[Dataset entries]
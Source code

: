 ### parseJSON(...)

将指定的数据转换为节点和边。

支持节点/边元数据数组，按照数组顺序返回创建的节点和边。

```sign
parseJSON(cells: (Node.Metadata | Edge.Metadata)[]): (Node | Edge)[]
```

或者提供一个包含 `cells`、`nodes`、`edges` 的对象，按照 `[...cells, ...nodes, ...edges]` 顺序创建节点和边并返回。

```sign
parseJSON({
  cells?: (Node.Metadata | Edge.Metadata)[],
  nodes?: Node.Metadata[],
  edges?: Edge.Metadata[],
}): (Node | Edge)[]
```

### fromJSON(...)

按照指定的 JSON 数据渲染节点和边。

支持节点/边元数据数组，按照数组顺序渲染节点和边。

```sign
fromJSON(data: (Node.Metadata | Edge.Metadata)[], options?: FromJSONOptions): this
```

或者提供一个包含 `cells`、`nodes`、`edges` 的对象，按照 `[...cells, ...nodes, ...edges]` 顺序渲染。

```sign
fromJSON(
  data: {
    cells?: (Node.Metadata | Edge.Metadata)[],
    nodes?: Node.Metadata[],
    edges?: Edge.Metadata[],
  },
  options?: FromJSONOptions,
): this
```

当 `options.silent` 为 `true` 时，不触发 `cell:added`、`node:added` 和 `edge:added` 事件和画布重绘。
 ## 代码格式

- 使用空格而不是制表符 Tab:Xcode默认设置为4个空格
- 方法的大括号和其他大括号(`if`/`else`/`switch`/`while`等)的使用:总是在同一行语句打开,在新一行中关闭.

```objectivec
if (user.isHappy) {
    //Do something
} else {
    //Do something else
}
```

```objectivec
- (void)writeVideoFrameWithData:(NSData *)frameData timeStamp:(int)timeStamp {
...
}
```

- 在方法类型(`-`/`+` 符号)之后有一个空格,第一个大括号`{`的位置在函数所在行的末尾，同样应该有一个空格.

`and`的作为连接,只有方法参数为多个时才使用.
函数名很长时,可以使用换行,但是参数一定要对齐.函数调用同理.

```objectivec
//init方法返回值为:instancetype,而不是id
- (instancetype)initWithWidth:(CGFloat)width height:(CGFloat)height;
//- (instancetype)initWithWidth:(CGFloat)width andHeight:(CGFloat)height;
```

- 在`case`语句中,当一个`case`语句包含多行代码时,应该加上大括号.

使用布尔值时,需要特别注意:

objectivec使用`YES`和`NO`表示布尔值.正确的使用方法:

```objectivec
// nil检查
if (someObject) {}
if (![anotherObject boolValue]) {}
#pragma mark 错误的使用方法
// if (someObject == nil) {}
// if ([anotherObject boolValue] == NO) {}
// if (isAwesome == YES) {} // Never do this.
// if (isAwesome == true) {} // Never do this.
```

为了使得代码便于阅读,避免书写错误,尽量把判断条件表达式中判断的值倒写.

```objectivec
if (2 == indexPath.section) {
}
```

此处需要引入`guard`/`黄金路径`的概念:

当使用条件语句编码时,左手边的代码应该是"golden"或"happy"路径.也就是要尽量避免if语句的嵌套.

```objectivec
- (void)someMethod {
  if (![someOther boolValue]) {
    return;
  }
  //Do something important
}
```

Exercise: What you return should be the records above, repeated exactly.

Reply:
Source code

: ### parseJSON(...)

将指定的数据转换为节点和边。

支持节点/边元数据数组，按照数组顺序返回创建的节点和边。

```sign
parseJSON(cells: (Node.Metadata | Edge.Metadata)[]): (Node | Edge)[]
```

或者提供一个包含 `cells`、`nodes`、`edges` 的对象，按照 `[...cells, ...nodes, ...edges]` 顺序创建节点和边并返回。

```sign
parseJSON({
  cells?: (Node.Metadata | Edge.Metadata)[],
  nodes?: Node.Metadata[],
  edges?: Edge.Metadata[],
}): (Node | Edge)[]
```

### fromJSON(...)

按照指定的 JSON 数据渲染节点和边。

支持节点/边元数据数组，按照数组顺序渲染节点和边。

```sign
fromJSON(data: (Node.Metadata | Edge.Metadata)[], options?: FromJSONOptions): this
```

或者提供一个包含 `cells`、`nodes`、`edges` 的对象，按照 `[...cells, ...nodes, ...edges]` 顺序渲染。

```sign
fromJSON(
  data: {
    cells?: (Node.Metadata | Edge.Metadata)[],
    nodes?: Node.Metadata[],
    edges?: Edge.Metadata[],
  },
  options?: FromJSONOptions,
): this
```

当 `options.silent` 为 `true` 时，不触发 `cell:added`、`node:added` 和 `edge:added` 事件和画布重绘。
 ## 代码格式

- 使用空格而不是制表符 Tab:Xcode默认设置为4个空格
- 方法的大括号和其他大括号(`if`/`else`/`switch`/`while`等)的使用:总是在同一行语句打开,在新一行中关闭.

```objectivec
if (user.isHappy) {
    //Do something
} else {
    //Do something else
}
```

```objectivec
- (void)writeVideoFrameWithData:(NSData *)frameData timeStamp:(int)timeStamp {
...
}
```

- 在方法类型(`-`/`+` 符号)之后有一个空格,第一个大括号`{`的位置在函数所在行的末尾，同样应该有一个空格.

`and`的作为连接,只有方法参数为多个时才使用.
函数名很长时,可以使用换行,但是参数一定要对齐.函数调用同理.

```objectivec
//init方法返回值为:instancetype,而不是id
- (instancetype)initWithWidth:(CGFloat)width height:(CGFloat)height;
//- (instancetype)initWithWidth:(CGFloat)width andHeight:(CGFloat)height;
```

- 在`case`语句中,当一个`case`语句包含多行代码时,应该加上大括号.

使用布尔值时,需要特别注意:

objectivec使用`YES`和`NO`表示布尔值.正确的使用方法:

```objectivec
// nil检查
if (someObject) {}
if (![anotherObject boolValue]) {}
#pragma mark 错误的使用方法
// if (someObject == nil) {}
// if ([anotherObject boolValue] == NO) {}
// if (isAwesome == YES) {} // Never do this.
// if (isAwesome == true) {} // Never do this.
```

为了使得代码便于阅读,避免书写错误,尽量把判断条件表达式中判断的值倒写.

```objectivec
if (2 == indexPath.section) {
}
```

此处需要引入`guard`/`黄金路径`的概念:

当使用条件语句编码时,左手边的代码应该是"golden"或"happy"路径.也就是要尽量避免if语句的嵌套.

```objectivec
- (void)someMethod {
  if (![someOther boolValue]) {
    return;
  }
  //Do something important
}
```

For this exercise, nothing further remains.